Work to complete:
Look for the word "enumerate". Copy every line of the listing where it occurs.
◇ ◇ ◇ ◇ ◇ ◇ ◇
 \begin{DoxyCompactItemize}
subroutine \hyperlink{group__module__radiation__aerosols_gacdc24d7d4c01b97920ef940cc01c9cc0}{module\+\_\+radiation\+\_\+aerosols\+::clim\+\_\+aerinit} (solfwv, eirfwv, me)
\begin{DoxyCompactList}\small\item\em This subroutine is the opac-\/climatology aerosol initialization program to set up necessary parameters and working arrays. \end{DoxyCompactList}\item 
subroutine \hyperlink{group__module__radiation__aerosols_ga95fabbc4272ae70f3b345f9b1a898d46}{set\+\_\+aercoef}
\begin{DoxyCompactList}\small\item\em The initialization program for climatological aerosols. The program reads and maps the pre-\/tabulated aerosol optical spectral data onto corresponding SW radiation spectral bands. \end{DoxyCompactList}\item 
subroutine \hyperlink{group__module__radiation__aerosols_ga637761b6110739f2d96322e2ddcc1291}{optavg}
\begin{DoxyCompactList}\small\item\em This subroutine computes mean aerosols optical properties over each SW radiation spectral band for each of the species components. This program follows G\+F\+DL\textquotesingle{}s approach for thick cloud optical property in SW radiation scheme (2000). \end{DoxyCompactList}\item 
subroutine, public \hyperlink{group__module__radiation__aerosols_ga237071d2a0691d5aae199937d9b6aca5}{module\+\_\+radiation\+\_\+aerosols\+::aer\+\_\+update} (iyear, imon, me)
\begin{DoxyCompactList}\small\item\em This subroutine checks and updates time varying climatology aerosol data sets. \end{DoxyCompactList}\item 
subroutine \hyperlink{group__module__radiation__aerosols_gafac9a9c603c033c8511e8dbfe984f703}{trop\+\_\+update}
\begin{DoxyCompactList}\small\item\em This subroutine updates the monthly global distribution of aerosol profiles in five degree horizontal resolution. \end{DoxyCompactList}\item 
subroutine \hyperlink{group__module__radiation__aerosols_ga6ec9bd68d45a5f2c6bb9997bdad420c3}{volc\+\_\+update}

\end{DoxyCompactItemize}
◇ ◇ ◇ ◇ ◇ ◇ ◇
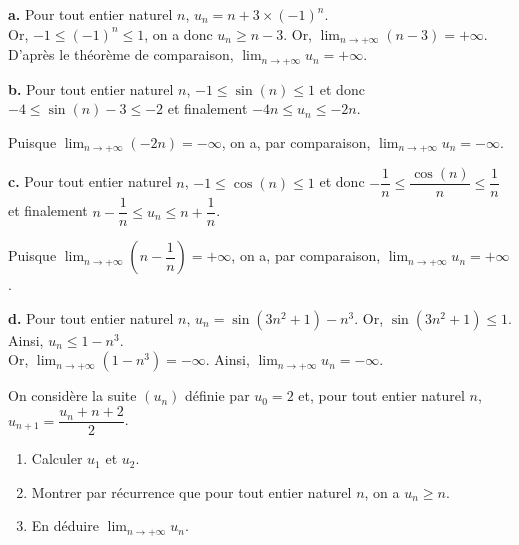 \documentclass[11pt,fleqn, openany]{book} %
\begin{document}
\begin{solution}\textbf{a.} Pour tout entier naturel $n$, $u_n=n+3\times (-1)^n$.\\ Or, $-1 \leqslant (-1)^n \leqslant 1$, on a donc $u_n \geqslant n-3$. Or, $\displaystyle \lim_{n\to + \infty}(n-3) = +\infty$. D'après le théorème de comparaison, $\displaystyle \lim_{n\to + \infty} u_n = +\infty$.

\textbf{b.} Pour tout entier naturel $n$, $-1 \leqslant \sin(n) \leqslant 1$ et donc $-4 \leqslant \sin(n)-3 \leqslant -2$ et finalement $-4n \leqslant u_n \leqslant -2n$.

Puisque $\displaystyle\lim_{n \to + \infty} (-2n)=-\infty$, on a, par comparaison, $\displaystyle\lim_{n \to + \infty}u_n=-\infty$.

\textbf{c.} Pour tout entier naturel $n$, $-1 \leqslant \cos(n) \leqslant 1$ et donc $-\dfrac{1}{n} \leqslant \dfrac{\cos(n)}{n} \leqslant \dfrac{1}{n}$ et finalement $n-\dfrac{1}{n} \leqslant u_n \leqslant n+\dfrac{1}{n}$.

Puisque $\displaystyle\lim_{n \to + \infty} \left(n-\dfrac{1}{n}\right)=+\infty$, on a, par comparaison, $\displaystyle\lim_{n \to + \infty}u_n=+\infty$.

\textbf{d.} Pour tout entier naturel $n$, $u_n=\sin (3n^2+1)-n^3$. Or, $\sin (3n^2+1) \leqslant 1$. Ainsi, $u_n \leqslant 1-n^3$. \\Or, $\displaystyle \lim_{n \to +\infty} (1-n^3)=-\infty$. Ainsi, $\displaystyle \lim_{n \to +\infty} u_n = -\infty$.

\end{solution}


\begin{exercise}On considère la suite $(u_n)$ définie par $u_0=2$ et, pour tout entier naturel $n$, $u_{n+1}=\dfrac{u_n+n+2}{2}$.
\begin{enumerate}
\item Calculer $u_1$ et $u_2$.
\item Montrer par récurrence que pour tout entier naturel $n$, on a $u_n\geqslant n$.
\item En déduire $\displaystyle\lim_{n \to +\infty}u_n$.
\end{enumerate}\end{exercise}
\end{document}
◇ ◇ ◇ ◇ ◇ ◇ ◇
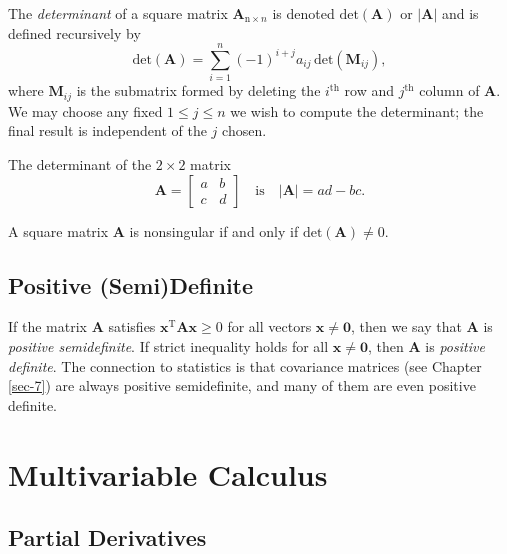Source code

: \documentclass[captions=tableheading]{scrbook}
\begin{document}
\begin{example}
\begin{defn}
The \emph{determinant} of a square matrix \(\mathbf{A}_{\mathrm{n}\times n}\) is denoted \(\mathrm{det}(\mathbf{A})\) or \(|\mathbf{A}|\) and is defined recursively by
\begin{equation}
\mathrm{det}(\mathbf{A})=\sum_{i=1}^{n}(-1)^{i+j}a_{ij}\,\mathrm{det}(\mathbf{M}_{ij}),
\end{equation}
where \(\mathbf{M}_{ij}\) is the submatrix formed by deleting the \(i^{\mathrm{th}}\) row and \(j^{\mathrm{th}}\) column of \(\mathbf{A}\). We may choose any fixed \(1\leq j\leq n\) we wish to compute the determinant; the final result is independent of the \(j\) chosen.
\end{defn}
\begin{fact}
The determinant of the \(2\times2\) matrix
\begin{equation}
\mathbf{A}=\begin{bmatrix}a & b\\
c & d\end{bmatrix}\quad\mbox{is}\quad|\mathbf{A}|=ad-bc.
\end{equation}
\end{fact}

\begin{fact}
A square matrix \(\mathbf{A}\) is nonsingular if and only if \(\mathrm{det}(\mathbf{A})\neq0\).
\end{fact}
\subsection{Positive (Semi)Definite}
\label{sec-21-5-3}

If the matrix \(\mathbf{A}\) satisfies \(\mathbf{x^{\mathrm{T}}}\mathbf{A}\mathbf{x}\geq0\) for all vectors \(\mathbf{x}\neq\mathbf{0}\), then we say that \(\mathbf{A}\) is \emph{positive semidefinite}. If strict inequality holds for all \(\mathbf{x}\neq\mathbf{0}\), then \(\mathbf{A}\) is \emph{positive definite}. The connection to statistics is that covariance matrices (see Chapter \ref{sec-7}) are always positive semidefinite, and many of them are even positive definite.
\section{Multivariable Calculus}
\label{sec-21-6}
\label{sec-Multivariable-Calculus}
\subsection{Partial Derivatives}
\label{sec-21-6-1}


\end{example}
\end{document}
◇ ◇ ◇ ◇ ◇ ◇ ◇
Problem solution:
\begin{enumerate}
\end{enumerate}\end{exercise}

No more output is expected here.